Supporters of Current Use say the program keeps land in working use and protected from development. But in the past few years, there has been movement at the state house to make changes to the program. VPR’s Mitch Wertlieb spoke with Phil Dodd, the publisher of the Vermont Property Owners Report and the Current Use Report.
“It is a very big program in Vermont and it’s grown, at a rapid rate since it was developed in the 1970s. It’s designed the keep forest land and agricultural land open and in use as part of our working lands. And in exchange for not developing the property and in exchange for not developing it, the owner gets a big tax break. The supporters of the program say more accurate taxation, because it’s only being taxed at what it’s being used for instead of its development value,” Dodd said.
“It can be up to 90 percent off your property tax bill,” Dodd said. “It depends on the value of your property. The state and the town assesses you at a certain value that’s established every year, for 2014 it’s going to be $279 per acre, and for forest land $118 per acre. If your land is worth a $1,000 per acre or $5,000 per acre, you’re getting a nice reduction in your property tax bill.”
The program is growing, with 400-500 landowners joining every year. But that comes at a cost to the state in lost revenue, estimated at $57 million, broken into two parts: $43 million in lost revenue to the education fund, and $14 million that the legislature allocates to send back to towns to make up for lost municipal taxes. That money would be available for the state's coffers if the Current Use program did not exist.
Changes have been proposed to the program in recent years. In 2010, Gov. Jim Douglas vetoed a bill that would have imposed a charge on all properties enrolled in the program. It also made changes to the development penalties to prevent property owners from “parking” land in current use (holding it with the program's tax breaks until its ready for development), and then taking advantage when it's time to sell the parcels, often piecemeal, and at a big profit.
The House passed a bill last session that changes the way the development penalty is calculated when you take a portion of the property out of the program. The bill also makes changes to the development penalty, the rates and when they apply.

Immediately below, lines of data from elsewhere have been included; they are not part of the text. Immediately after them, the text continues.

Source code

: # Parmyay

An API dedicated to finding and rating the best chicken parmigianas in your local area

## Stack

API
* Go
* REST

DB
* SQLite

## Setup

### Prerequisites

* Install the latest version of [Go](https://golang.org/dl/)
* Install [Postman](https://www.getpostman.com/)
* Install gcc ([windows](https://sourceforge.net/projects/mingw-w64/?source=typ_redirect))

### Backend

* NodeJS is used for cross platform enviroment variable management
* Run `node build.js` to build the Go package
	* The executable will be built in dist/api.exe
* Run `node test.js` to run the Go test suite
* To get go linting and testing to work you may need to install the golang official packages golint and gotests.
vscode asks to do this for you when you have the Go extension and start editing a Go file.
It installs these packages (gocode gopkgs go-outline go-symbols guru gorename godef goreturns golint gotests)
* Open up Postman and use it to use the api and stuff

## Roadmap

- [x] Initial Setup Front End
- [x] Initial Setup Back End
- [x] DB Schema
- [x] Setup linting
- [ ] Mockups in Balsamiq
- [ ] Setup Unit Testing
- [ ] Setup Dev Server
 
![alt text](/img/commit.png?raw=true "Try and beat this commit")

The Senate committee has held hearings around the state, and its proposal has taken a different approach. “The one that jumps out is a cap on benefits. If you have a very expensive property, as a result of the town you’re located in or some other benefit like being on a lake, there are saying that you could potentially not get the full benefit of current use, you could only get it up to a certain amount. There are some other changes in there that have to do with the way you assess properties that are only partially enrolled, and also a proposal to have rules created for agricultural land. Right now, there’s no management plan or oversight for the ag side, and they’re proposing that in this bill,” Dodd explained.
Dodd said the cap on benefits could be aimed at wealthy landowners, but might cause problems for farmers in those towns. For example, farmers that may have owned a farm for four generations and happen to fall under the wealthy landowner designation based on location, could be hurt by the cap of benefits.
“There does seem to be a push, the Senate leadership seems to want a bill passed,” Dodd said, but he added that the two bills are so different it would be a challenge to reconcile them in a conference committee.
The Senate committee hearing will take place from 6-8 p.m. in Room 11 at the State House.